***** Source data *****

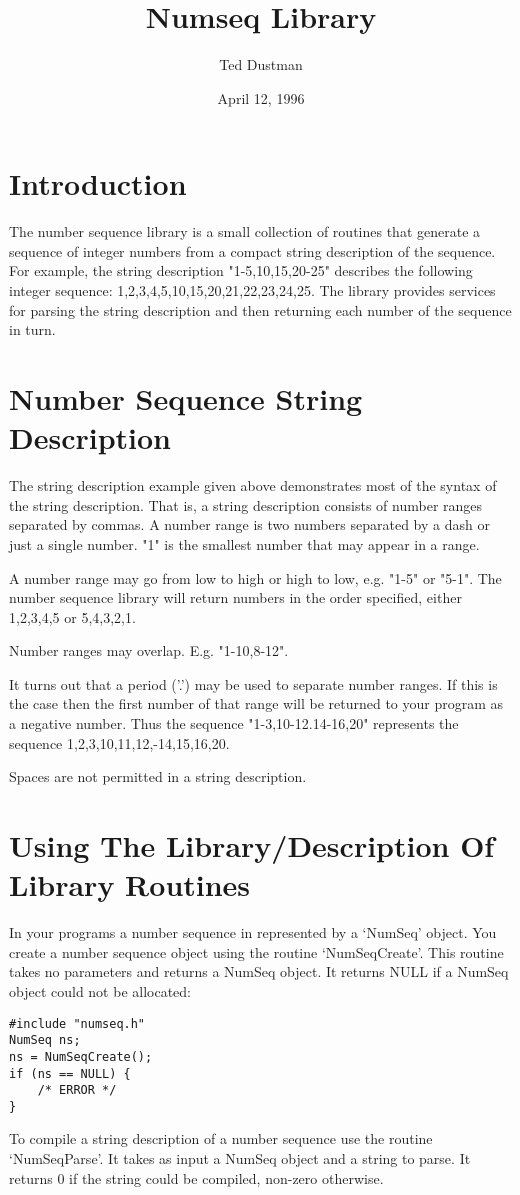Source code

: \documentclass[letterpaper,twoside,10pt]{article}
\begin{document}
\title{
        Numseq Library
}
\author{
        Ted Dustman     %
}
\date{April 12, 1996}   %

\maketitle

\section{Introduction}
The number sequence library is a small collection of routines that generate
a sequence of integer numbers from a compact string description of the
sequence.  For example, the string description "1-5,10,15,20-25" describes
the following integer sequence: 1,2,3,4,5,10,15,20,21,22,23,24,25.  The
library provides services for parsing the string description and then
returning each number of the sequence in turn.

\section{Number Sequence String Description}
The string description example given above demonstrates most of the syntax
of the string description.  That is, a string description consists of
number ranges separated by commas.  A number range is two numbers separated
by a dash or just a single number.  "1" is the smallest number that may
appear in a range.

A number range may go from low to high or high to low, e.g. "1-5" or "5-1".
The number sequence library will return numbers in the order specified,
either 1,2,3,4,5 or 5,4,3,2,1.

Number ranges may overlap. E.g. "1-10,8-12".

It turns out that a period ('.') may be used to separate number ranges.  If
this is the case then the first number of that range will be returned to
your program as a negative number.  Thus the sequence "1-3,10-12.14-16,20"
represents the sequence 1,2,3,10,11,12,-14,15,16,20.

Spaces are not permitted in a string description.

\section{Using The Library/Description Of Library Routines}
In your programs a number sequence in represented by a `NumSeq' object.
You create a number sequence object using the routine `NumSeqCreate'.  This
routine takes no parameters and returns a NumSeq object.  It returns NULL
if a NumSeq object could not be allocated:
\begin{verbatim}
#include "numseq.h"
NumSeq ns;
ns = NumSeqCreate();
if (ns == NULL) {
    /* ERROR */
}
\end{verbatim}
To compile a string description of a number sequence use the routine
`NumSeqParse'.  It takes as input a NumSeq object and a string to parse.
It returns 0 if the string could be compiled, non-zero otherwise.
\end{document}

*****
***** Source data *****

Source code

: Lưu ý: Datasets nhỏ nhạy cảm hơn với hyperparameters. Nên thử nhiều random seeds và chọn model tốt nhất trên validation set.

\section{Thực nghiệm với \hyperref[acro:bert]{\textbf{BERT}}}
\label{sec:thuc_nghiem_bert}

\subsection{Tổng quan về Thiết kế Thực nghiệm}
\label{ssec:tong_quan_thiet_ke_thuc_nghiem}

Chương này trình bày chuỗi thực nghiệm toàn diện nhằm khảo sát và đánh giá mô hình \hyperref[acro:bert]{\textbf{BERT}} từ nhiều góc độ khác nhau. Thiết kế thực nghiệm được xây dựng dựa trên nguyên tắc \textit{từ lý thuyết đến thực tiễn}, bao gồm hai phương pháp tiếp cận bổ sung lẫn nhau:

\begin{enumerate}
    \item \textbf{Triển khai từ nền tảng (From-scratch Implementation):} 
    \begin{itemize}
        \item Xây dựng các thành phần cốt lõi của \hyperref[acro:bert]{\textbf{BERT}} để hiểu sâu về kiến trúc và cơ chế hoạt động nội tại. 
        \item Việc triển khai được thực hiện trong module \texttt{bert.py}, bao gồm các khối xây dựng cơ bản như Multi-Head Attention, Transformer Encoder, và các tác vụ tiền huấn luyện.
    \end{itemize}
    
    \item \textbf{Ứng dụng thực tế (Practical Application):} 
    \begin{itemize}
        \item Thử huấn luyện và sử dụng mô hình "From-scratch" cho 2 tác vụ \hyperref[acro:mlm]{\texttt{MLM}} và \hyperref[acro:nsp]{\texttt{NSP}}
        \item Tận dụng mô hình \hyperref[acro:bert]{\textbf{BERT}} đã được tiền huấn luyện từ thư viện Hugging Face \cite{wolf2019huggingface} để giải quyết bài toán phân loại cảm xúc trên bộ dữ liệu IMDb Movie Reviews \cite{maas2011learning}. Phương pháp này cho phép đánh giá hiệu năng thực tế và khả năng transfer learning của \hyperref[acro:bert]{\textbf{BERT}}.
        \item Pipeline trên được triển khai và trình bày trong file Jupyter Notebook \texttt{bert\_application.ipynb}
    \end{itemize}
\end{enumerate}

*****
***** Source data *****

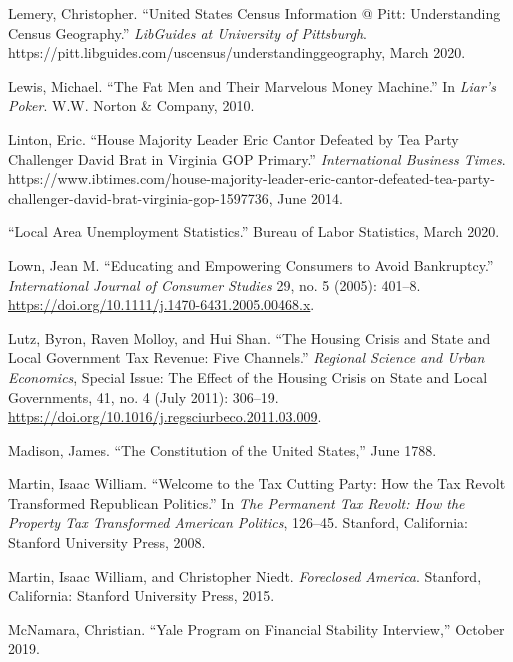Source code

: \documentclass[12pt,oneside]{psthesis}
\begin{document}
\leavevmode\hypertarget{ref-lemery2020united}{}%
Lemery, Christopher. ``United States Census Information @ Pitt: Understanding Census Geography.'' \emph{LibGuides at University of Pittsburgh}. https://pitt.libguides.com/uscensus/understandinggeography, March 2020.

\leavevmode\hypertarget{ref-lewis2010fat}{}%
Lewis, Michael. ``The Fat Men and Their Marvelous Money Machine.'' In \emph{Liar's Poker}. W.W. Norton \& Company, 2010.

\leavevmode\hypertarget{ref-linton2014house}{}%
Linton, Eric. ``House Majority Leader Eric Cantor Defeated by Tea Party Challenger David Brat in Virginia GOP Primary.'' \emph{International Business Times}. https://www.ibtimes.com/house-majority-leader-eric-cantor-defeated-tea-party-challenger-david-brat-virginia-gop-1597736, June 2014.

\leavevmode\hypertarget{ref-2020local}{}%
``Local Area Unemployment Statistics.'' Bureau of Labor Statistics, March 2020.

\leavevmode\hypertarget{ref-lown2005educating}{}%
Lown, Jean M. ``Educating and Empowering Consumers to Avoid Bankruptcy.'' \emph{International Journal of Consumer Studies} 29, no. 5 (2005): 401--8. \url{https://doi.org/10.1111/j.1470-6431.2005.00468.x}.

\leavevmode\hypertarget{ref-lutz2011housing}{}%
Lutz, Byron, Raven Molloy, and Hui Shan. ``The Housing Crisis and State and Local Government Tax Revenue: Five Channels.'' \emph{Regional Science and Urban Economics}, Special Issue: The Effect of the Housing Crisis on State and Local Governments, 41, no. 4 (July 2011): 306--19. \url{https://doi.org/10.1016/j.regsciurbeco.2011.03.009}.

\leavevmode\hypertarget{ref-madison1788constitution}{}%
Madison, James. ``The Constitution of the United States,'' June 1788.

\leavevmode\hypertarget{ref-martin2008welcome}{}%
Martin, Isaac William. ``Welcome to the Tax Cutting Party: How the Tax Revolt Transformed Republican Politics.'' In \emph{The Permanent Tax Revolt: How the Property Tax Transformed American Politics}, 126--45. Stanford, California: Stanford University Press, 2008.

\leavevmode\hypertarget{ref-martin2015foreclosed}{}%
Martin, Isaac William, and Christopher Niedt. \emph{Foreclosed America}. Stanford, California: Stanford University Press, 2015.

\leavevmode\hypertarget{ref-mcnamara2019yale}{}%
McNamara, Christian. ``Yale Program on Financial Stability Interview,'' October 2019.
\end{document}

*****

Aim of the exercise
Check each line of the material for the string "dựng" and state how many lines contain it, with only the number as the answer.

Expected answer
3